Advanced Techniques for AWS Monitoring, Metrics and Logging
1h 10m

Modern AWS cloud deployments are increasingly distributed systems, comprising of many different components and services interacting with each other to deliver software. In order to ensure quality delivery, companies and DevOps teams need more sophisticated methods of monitoring their clouds, collecting operational metrics, and logging system occurrences.

This course aims to teach advanced techniques for logging on AWS, going beyond the basic uses of CloudWatch Metrics, CloudWatch Logs, and health monitoring systems. Students of this course will learn:

  • How to use logs as first-class building blocks
  • How to move away from thinking of logs as files
  • Treat monitoring, metrics, and log data as events
  • Reason about using streams as log transport buffers
  • How CloudWatch Log Groups are structured internally
  • To build an ELK stack for log aggregation and analysis
  • Build Slack ChatOps systems

If you have thoughts or suggestions for this course, please contact Cloud Academy at


Welcome to's Advanced AWS Monitoring Metrics and Logging course. This course is intended for DevOps engineers that want to get the most out of monitoring metrics and logging and, in general, keeping track of the state of their cloud.

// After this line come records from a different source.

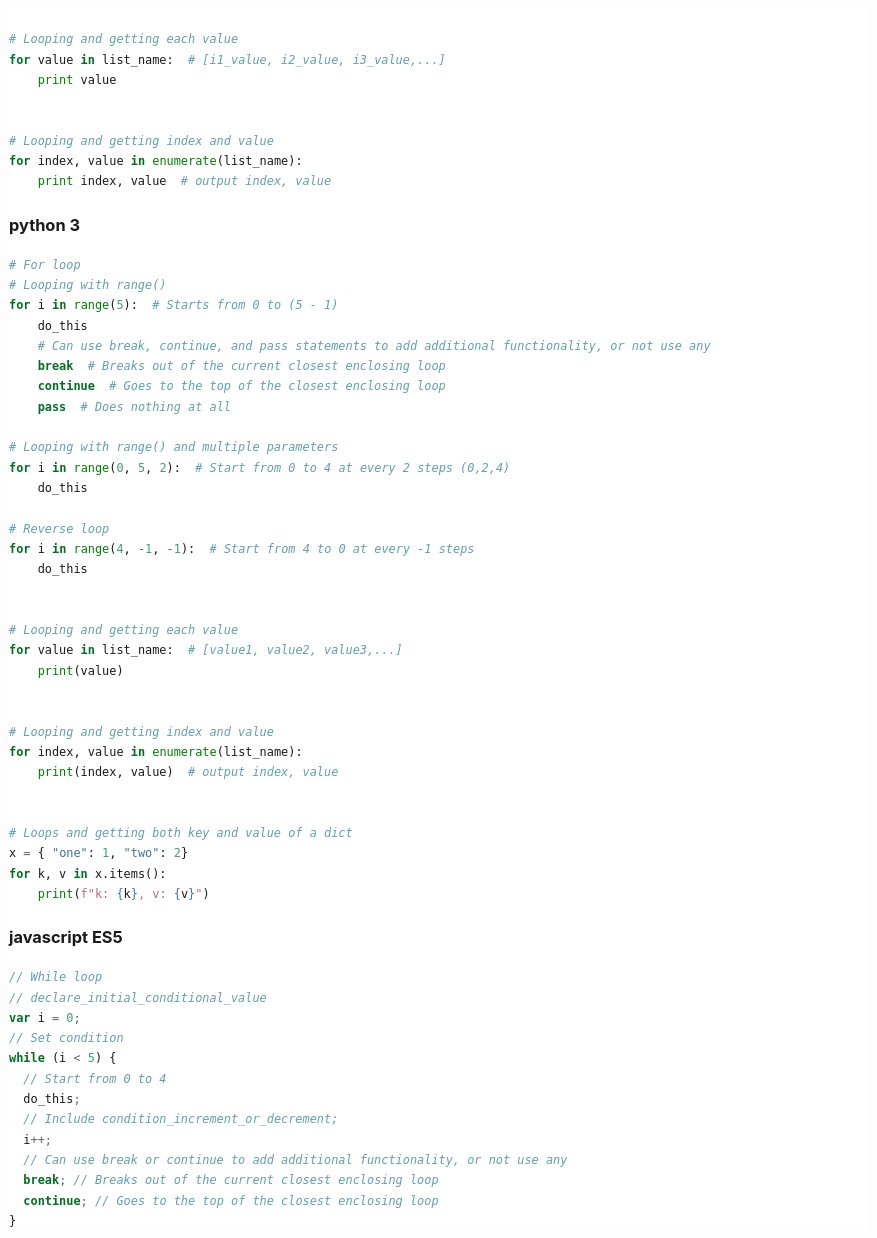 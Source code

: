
 ```python

# Looping and getting each value
for value in list_name:  # [i1_value, i2_value, i3_value,...]
    print value


# Looping and getting index and value
for index, value in enumerate(list_name):
    print index, value  # output index, value
```

### python 3

```python
# For loop
# Looping with range()
for i in range(5):  # Starts from 0 to (5 - 1)
    do_this
    # Can use break, continue, and pass statements to add additional functionality, or not use any
    break  # Breaks out of the current closest enclosing loop
    continue  # Goes to the top of the closest enclosing loop
    pass  # Does nothing at all

# Looping with range() and multiple parameters
for i in range(0, 5, 2):  # Start from 0 to 4 at every 2 steps (0,2,4)
    do_this

# Reverse loop
for i in range(4, -1, -1):  # Start from 4 to 0 at every -1 steps
    do_this


# Looping and getting each value
for value in list_name:  # [value1, value2, value3,...]
    print(value)


# Looping and getting index and value
for index, value in enumerate(list_name):
    print(index, value)  # output index, value


# Loops and getting both key and value of a dict
x = { "one": 1, "two": 2}
for k, v in x.items():
    print(f"k: {k}, v: {v}")
```

### javascript ES5

```javascript
// While loop
// declare_initial_conditional_value
var i = 0;
// Set condition
while (i < 5) {
  // Start from 0 to 4
  do_this;
  // Include condition_increment_or_decrement;
  i++;
  // Can use break or continue to add additional functionality, or not use any
  break; // Breaks out of the current closest enclosing loop
  continue; // Goes to the top of the closest enclosing loop
}
```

So in this lecture, we'll be going through an introduction of the course, which will include a definition of the three terms that make up the title of the course. We'll also go over the intent of the course and what you're trying to learn while watching this video series. We'll go over the scope of the content, so everything that'll be covered beyond just the intent of what you should learn, the benefits of advanced systems running for monitoring metrics and logging on AWS, the different lectures in the course that you should expect to see, and then a brief summary of the intent of the course in a final mission statement.

So without further ado, let's get into it. So first, let's define the term "monitoring". When we think of monitoring, we should be thinking of how we can observe and check the progress or quality of something over a period of time, and keep it under a systematic review. Now in Amazon Web Services, this means verification that your cloud works, and I've included icons for three of the main services that people should be familiar with for doing this. You may not have used all of them before, but you'll become more familiar with them over this course as we talk about how we might do these things.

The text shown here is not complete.